## About this exercise
Within this material, how many lines include the word "scale"? Answer with a number and nothing more.
--- START ---
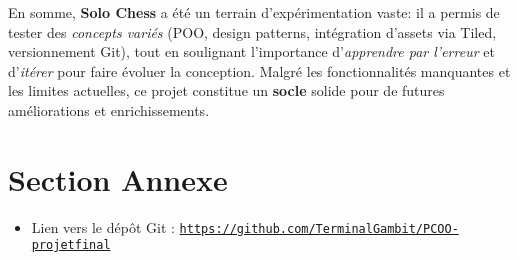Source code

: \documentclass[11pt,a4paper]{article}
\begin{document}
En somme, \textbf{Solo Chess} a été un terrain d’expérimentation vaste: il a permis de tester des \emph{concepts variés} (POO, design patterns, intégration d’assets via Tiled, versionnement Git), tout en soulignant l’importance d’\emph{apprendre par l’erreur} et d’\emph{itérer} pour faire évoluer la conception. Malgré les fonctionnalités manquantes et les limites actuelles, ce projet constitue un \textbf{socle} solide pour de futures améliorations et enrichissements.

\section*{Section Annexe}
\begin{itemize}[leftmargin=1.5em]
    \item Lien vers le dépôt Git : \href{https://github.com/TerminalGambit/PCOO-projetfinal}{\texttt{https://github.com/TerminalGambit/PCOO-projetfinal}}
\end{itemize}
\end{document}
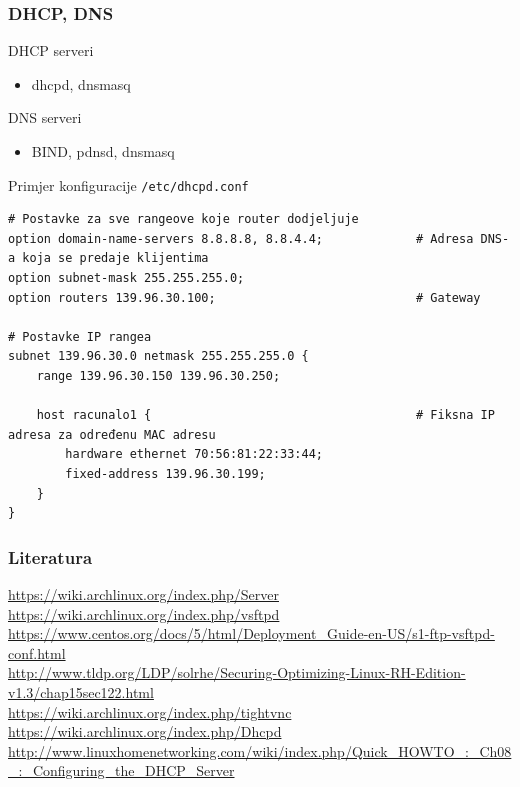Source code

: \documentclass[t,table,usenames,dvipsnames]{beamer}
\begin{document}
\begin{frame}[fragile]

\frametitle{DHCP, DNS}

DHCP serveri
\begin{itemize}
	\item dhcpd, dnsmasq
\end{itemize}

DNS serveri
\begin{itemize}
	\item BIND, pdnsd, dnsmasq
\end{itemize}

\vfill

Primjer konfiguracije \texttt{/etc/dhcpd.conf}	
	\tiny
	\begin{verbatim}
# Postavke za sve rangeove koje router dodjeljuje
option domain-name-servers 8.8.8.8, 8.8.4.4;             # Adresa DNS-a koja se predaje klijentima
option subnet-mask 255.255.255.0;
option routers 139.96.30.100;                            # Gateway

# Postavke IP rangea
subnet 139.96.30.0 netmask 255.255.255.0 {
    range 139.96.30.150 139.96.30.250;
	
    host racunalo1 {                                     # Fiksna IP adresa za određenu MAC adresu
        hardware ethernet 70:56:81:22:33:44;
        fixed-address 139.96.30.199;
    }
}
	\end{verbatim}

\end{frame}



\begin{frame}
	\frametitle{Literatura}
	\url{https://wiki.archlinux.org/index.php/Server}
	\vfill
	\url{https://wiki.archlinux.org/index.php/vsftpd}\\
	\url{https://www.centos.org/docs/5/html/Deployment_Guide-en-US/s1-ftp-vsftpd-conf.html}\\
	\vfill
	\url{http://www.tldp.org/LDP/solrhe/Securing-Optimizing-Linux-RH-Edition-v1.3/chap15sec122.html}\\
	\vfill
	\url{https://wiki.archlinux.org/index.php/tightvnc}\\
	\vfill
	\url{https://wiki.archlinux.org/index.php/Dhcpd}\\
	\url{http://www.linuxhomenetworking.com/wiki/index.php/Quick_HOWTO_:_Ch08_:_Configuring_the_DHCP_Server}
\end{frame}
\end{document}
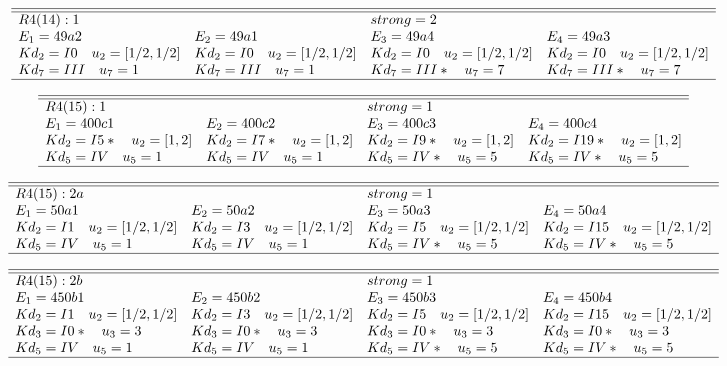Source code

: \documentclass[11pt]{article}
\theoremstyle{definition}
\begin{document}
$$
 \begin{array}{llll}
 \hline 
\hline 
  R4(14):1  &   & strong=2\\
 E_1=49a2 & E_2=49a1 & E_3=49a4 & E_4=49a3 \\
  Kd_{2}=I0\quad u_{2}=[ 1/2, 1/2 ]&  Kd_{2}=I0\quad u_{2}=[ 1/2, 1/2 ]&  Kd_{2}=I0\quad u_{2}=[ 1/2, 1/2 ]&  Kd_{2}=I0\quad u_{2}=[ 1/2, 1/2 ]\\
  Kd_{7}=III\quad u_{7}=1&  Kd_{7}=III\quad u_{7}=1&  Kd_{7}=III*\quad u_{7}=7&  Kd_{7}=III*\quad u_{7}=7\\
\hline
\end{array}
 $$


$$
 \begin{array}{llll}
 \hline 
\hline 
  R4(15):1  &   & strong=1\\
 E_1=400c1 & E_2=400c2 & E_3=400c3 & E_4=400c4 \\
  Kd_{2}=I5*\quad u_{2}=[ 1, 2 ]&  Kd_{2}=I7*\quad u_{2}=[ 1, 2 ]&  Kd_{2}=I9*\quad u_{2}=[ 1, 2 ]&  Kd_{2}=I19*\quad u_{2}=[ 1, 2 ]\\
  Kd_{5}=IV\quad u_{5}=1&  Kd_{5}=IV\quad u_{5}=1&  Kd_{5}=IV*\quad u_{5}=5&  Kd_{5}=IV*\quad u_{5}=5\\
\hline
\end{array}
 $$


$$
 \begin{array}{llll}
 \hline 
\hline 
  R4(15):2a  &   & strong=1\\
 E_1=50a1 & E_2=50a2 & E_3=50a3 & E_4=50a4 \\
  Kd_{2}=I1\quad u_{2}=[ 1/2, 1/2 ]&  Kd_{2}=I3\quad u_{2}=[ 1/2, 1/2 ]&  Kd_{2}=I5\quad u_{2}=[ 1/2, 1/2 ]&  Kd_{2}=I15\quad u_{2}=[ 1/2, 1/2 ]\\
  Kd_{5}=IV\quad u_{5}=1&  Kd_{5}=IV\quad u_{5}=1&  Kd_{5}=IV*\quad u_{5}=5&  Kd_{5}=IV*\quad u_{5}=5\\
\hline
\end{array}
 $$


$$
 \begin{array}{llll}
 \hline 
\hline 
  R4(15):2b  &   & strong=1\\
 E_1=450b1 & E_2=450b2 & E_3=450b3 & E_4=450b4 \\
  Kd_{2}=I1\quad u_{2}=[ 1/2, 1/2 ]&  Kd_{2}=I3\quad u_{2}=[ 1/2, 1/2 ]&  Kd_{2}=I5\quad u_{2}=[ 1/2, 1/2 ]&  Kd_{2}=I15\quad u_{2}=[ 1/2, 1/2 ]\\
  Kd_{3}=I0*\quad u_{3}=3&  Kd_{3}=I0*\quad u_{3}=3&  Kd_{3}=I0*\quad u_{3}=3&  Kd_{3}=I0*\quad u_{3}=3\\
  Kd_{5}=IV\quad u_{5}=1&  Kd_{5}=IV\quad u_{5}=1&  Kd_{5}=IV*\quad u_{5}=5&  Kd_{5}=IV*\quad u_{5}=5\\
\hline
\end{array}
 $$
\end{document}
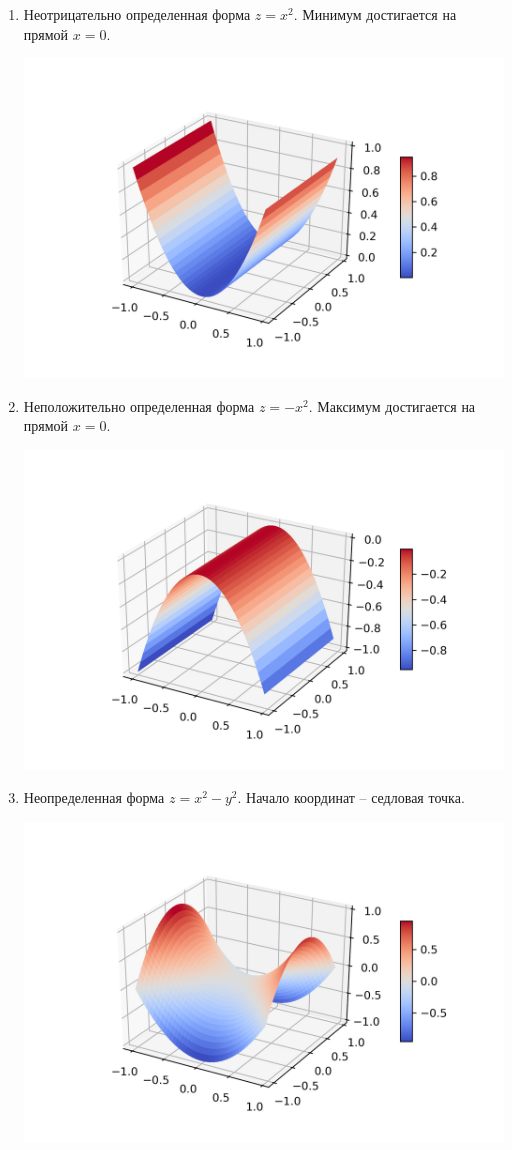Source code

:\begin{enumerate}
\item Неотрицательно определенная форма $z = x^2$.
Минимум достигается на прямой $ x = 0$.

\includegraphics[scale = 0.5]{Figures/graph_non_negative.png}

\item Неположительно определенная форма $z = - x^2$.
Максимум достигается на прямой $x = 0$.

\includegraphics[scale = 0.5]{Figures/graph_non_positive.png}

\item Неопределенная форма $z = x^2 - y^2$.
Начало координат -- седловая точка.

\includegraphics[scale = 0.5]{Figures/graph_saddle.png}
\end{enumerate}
--- END ---
## Result of this exercise
3